Ontology based search

Primary LanguageJavaScript

kokoro: Ontology based search for Single-cell datasets

Single-cell datasets may be annotated at varying levels of cell type resolution, either due to limitations in the available ontology at the time of annotation or subsequent updates to ontologies.

For instance, a dataset may be associated with multiple cell types such as B cell, plasma cells or Follicular cells, all falling under the broader category of mature B-cells. This diversity in annotation resolution poses a challenge when trying to locate datasets, and a similar issue can arise in other annotations tied to ontologies, such as tissues or diseases.

To address this challenge, ontologies are represented as graphs, enabling the use of graph traversal techniques for searching. For instance, one can employ broad search terms like "mature B cells" to identify datasets of interest within this hierarchy.

Kokoro employs Neo4j to model ontologies as graphs for cell types, diseases, and tissues. This framework accommodates multiple ontology versions within the same graph database. Leveraging Neo4j enables the application of graph traversal techniques to identify nodes of interest, whether they are datasets or specific terms.

The system employs neo4j-graphql to map the graph schema to a GraphQL model, and the API layer utilizes Apollo.

Data model

  # neo4j cypher query to visualize the schema
  CALL db.schema.visualization

neo4j data model

In this data model, ontology terms, referred to as OntoTerm, are represented as a graph. A key component of this graph is the links to datasets/experiments (blue node), which is linked to the terms through relationships e.g., cell type, disease or tissue.

This simple design allows for a seamless connection between datasets and the associated ontology terms, facilitating efficient exploration and retrieval of relevant information. To tailor the ontology representation to specific application needs, check out the customization options in the ontology section detailed below.

Our datasets use the MAE representation from Bioconductor, hence the use of separate Dataset and Experiment nodes.

Search the graph

Note: Apollo includes an integrated GraphQL IDE for executing various queries..

Once the system is running, the GraphQL IDE is accessible at http://localhost:4000/graphql.

Search for datasets

To locate datasets associated with "macrophages," you can use the following GraphQL query:

query {
  experiments(
    where: { celltypes: { name: "macrophage" } }
    options: { offset: 0, limit: 10 }
  ) {
    id
    title
  }
  datasetsCount(where: { celltypes: { name: "macrophage" } })
}

A variation of this query allows you to search across multiple annotations simultaneously:

query {
  experiments(
    where: {
      celltypes: { name: "macrophage" }
      diseases: { name: "colorectal cancer" }
      tissues: { name: "colon" }
    }
    options: { offset: 0, limit: 10 }
  ) {
    id
    title
  }
  datasetsCount(
    where: {
      celltypes: { name: "macrophage" }
      diseases: { name: "colorectal cancer" }
      tissues: { name: "colon" }
    }
  )
}

The above queries function without requiring custom code, thanks to the mapping provided by Neo4j and its GraphQL library. However, the examples below introduce new GraphQL operations to conduct more complex searches.

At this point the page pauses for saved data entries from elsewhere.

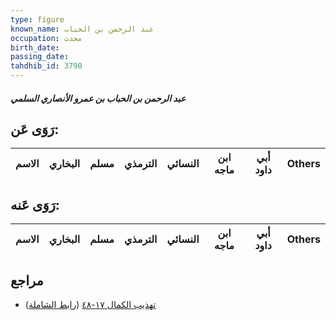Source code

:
 ```yaml
---
type: figure
known_name: عبد الرحمن بن الحباب
occupation: محدث
birth_date:
passing_date:
tahdhib_id: 3790
---
```

##### عبد الرحمن بن الحباب بن عمرو الأنصاري السلمي

## رَوَى عَن:
| الاسم | البخاري | مسلم | الترمذي | النسائي | ابن ماجه | أبي داود | Others |
| ----- | ------- | ---- | ------- | ------- | -------- | -------- | ------ |
## رَوَى عَنه:
| الاسم | البخاري | مسلم | الترمذي | النسائي | ابن ماجه | أبي داود | Others |
| ----- | ------- | ---- | ------- | ------- | -------- | -------- | ------ |
## مراجع
- [تهذيب الكمال ١٧-٤٨](obsidian://open?vault=Tahdhib-al-Kamal&file=Figures/٣٧٩٠-عبد%20الرحمن%20بن%20الحباب%20بن%20عمرو%20الأنصاري%20السلمي) ([رابط الشاملة](https://shamela.ws/book/3722/8598))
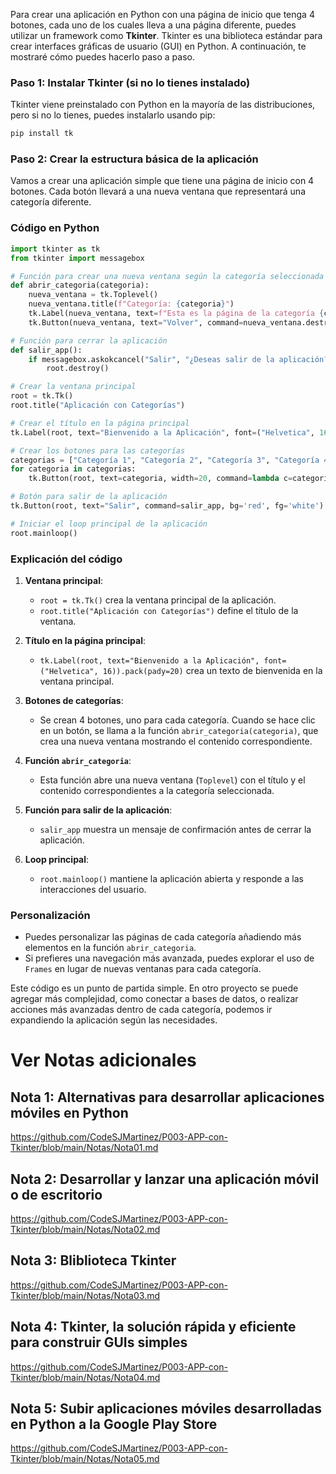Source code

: Para crear una aplicación en Python con una página de inicio que tenga 4 botones, cada uno de los cuales lleva a una página diferente, puedes utilizar un framework como **Tkinter**. Tkinter es una biblioteca estándar para crear interfaces gráficas de usuario (GUI) en Python. A continuación, te mostraré cómo puedes hacerlo paso a paso.

### Paso 1: Instalar Tkinter (si no lo tienes instalado)
Tkinter viene preinstalado con Python en la mayoría de las distribuciones, pero si no lo tienes, puedes instalarlo usando pip:
```bash
pip install tk
```

### Paso 2: Crear la estructura básica de la aplicación

Vamos a crear una aplicación simple que tiene una página de inicio con 4 botones. Cada botón llevará a una nueva ventana que representará una categoría diferente.

### Código en Python

```python
import tkinter as tk
from tkinter import messagebox

# Función para crear una nueva ventana según la categoría seleccionada
def abrir_categoria(categoria):
    nueva_ventana = tk.Toplevel()
    nueva_ventana.title(f"Categoría: {categoria}")
    tk.Label(nueva_ventana, text=f"Esta es la página de la categoría {categoria}").pack(pady=20)
    tk.Button(nueva_ventana, text="Volver", command=nueva_ventana.destroy).pack(pady=10)

# Función para cerrar la aplicación
def salir_app():
    if messagebox.askokcancel("Salir", "¿Deseas salir de la aplicación?"):
        root.destroy()

# Crear la ventana principal
root = tk.Tk()
root.title("Aplicación con Categorías")

# Crear el título en la página principal
tk.Label(root, text="Bienvenido a la Aplicación", font=("Helvetica", 16)).pack(pady=20)

# Crear los botones para las categorías
categorias = ["Categoría 1", "Categoría 2", "Categoría 3", "Categoría 4"]
for categoria in categorias:
    tk.Button(root, text=categoria, width=20, command=lambda c=categoria: abrir_categoria(c)).pack(pady=10)

# Botón para salir de la aplicación
tk.Button(root, text="Salir", command=salir_app, bg='red', fg='white').pack(pady=20)

# Iniciar el loop principal de la aplicación
root.mainloop()
```

### Explicación del código

1. **Ventana principal**:
   - `root = tk.Tk()` crea la ventana principal de la aplicación.
   - `root.title("Aplicación con Categorías")` define el título de la ventana.
   
2. **Título en la página principal**:
   - `tk.Label(root, text="Bienvenido a la Aplicación", font=("Helvetica", 16)).pack(pady=20)` crea un texto de bienvenida en la ventana principal.

3. **Botones de categorías**:
   - Se crean 4 botones, uno para cada categoría. Cuando se hace clic en un botón, se llama a la función `abrir_categoria(categoria)`, que crea una nueva ventana mostrando el contenido correspondiente.

4. **Función `abrir_categoria`**:
   - Esta función abre una nueva ventana (`Toplevel`) con el título y el contenido correspondientes a la categoría seleccionada.

5. **Función para salir de la aplicación**:
   - `salir_app` muestra un mensaje de confirmación antes de cerrar la aplicación.

6. **Loop principal**:
   - `root.mainloop()` mantiene la aplicación abierta y responde a las interacciones del usuario.

### Personalización

- Puedes personalizar las páginas de cada categoría añadiendo más elementos en la función `abrir_categoria`.
- Si prefieres una navegación más avanzada, puedes explorar el uso de `Frames` en lugar de nuevas ventanas para cada categoría.

Este código es un punto de partida simple. En otro proyecto se puede agregar más complejidad, como conectar a bases de datos, o realizar acciones más avanzadas dentro de cada categoría, podemos ir expandiendo la aplicación según las necesidades.

# Ver Notas adicionales

## Nota 1: Alternativas para desarrollar aplicaciones móviles en Python
https://github.com/CodeSJMartinez/P003-APP-con-Tkinter/blob/main/Notas/Nota01.md

## Nota 2: Desarrollar y lanzar una aplicación móvil o de escritorio
https://github.com/CodeSJMartinez/P003-APP-con-Tkinter/blob/main/Notas/Nota02.md

## Nota 3: Bliblioteca Tkinter
https://github.com/CodeSJMartinez/P003-APP-con-Tkinter/blob/main/Notas/Nota03.md

## Nota 4: Tkinter, la solución rápida y eficiente para construir GUIs simples
https://github.com/CodeSJMartinez/P003-APP-con-Tkinter/blob/main/Notas/Nota04.md

## Nota 5: Subir aplicaciones móviles desarrolladas en Python a la Google Play Store
https://github.com/CodeSJMartinez/P003-APP-con-Tkinter/blob/main/Notas/Nota05.md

Search across entities with (AND/OR)

A more complex example involves finding datasets linked to the cell type "Oligodendrocyte Precursor Cell (CL:0002453)" and either "lung cancer (DOID:1324)" or "lymphoma (DOID:0060058)".

{
  searchExperiments(
    celltypes: ["CL:0002453"]
    cellTypeOperation: "OR"
    diseases: ["DOID:1324", "DOID:0060058"]
    diseaseOperation: "OR"
  ) {
    id
    organism
    title
    celltypes {
      name
    }
    tissues {
      name
    }
    diseases {
      name
    }
  }
}

Achieving this requires custom resolvers to manage such operations. You can refer to the resolver code for an example of how to add custom operations.

Are these terms related ?

To determine if two terms are related, you can use a query like this:

query {
  hasRelation(start: "BFO:0000020", end: "EFO:0002012")
}

This query doesn't require a custom resolver; instead, you can use the @cypher directive to write such queries within the model. Refer to this example for the usage of this directive.

All operations support pagination using limit and offset parameters

Ontologies

Building the ontology graph is a one time operation, unless you intend to update it with new releases. The scripts for constructing this graph are accessible here. You can customize these scripts as needed to suit your requirements.

We support various ontologies, including:

  • Experiment Factor Ontology: EFO
  • Cell Ontology: CL
  • Uber-anatomy Ontology: UBERON
  • Human Disease Ontology: DOID
  • Monarch Disease Ontology: MONDO

You can find these ontologies in the scripts directory.

Installation

To set up the system:

  • Clone the repository to your local environment.
  • Make any necessary adjustments to the scripts or the docker-compose file file to tailor it to your specific needs.
  • Launch the instance by running docker:
docker-compose up 

# or depending on your version of docker compose
docker compose up

Construct the Ontology graph using the onto.py script.